Items listed in a dataset:
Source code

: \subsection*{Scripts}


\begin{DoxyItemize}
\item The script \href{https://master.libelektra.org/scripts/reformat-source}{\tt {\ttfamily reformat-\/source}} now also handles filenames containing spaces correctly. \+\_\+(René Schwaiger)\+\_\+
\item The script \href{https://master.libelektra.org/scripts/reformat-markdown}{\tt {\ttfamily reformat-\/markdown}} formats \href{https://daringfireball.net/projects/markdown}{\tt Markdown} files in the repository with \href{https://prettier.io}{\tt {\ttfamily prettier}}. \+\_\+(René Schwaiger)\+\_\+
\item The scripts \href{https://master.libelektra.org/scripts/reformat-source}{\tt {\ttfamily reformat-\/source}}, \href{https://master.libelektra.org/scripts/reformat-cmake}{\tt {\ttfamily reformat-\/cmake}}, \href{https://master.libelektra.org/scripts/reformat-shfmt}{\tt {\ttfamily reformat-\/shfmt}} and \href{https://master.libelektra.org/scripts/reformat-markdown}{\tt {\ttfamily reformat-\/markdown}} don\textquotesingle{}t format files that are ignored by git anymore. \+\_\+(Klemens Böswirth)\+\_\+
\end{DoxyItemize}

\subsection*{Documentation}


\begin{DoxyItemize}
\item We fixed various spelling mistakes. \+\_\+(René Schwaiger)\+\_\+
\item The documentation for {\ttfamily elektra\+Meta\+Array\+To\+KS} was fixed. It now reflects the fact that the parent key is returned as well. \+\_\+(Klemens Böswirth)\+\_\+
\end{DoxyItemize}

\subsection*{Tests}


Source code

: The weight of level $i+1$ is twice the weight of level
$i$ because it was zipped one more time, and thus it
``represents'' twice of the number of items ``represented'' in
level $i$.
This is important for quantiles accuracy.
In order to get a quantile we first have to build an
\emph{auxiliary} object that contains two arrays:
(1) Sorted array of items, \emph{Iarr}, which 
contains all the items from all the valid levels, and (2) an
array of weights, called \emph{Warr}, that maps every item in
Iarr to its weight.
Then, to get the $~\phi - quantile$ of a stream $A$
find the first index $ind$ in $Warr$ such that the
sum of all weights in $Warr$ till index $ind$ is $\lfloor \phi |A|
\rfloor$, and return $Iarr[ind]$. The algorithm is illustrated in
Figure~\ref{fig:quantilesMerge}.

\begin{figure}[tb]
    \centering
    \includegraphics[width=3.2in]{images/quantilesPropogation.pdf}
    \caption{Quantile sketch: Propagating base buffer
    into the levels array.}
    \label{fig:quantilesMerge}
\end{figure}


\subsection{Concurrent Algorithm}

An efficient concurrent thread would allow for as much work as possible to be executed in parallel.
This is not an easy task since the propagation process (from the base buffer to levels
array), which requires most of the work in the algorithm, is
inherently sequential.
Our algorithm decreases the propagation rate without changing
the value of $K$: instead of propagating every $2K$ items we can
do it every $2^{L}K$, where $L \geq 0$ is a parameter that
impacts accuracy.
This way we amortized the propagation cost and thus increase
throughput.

### WHAT THE EXERCISE ASKS:
Your reply should repeat the entries above in full, with every character intact.

### RESPONSE BELOW:
Source code

: \subsection*{Scripts}


\begin{DoxyItemize}
\item The script \href{https://master.libelektra.org/scripts/reformat-source}{\tt {\ttfamily reformat-\/source}} now also handles filenames containing spaces correctly. \+\_\+(René Schwaiger)\+\_\+
\item The script \href{https://master.libelektra.org/scripts/reformat-markdown}{\tt {\ttfamily reformat-\/markdown}} formats \href{https://daringfireball.net/projects/markdown}{\tt Markdown} files in the repository with \href{https://prettier.io}{\tt {\ttfamily prettier}}. \+\_\+(René Schwaiger)\+\_\+
\item The scripts \href{https://master.libelektra.org/scripts/reformat-source}{\tt {\ttfamily reformat-\/source}}, \href{https://master.libelektra.org/scripts/reformat-cmake}{\tt {\ttfamily reformat-\/cmake}}, \href{https://master.libelektra.org/scripts/reformat-shfmt}{\tt {\ttfamily reformat-\/shfmt}} and \href{https://master.libelektra.org/scripts/reformat-markdown}{\tt {\ttfamily reformat-\/markdown}} don\textquotesingle{}t format files that are ignored by git anymore. \+\_\+(Klemens Böswirth)\+\_\+
\end{DoxyItemize}

\subsection*{Documentation}


\begin{DoxyItemize}
\item We fixed various spelling mistakes. \+\_\+(René Schwaiger)\+\_\+
\item The documentation for {\ttfamily elektra\+Meta\+Array\+To\+KS} was fixed. It now reflects the fact that the parent key is returned as well. \+\_\+(Klemens Böswirth)\+\_\+
\end{DoxyItemize}

\subsection*{Tests}


Source code

: The weight of level $i+1$ is twice the weight of level
$i$ because it was zipped one more time, and thus it
``represents'' twice of the number of items ``represented'' in
level $i$.
This is important for quantiles accuracy.
In order to get a quantile we first have to build an
\emph{auxiliary} object that contains two arrays:
(1) Sorted array of items, \emph{Iarr}, which 
contains all the items from all the valid levels, and (2) an
array of weights, called \emph{Warr}, that maps every item in
Iarr to its weight.
Then, to get the $~\phi - quantile$ of a stream $A$
find the first index $ind$ in $Warr$ such that the
sum of all weights in $Warr$ till index $ind$ is $\lfloor \phi |A|
\rfloor$, and return $Iarr[ind]$. The algorithm is illustrated in
Figure~\ref{fig:quantilesMerge}.

\begin{figure}[tb]
    \centering
    \includegraphics[width=3.2in]{images/quantilesPropogation.pdf}
    \caption{Quantile sketch: Propagating base buffer
    into the levels array.}
    \label{fig:quantilesMerge}
\end{figure}


\subsection{Concurrent Algorithm}

An efficient concurrent thread would allow for as much work as possible to be executed in parallel.
This is not an easy task since the propagation process (from the base buffer to levels
array), which requires most of the work in the algorithm, is
inherently sequential.
Our algorithm decreases the propagation rate without changing
the value of $K$: instead of propagating every $2K$ items we can
do it every $2^{L}K$, where $L \geq 0$ is a parameter that
impacts accuracy.
This way we amortized the propagation cost and thus increase
throughput.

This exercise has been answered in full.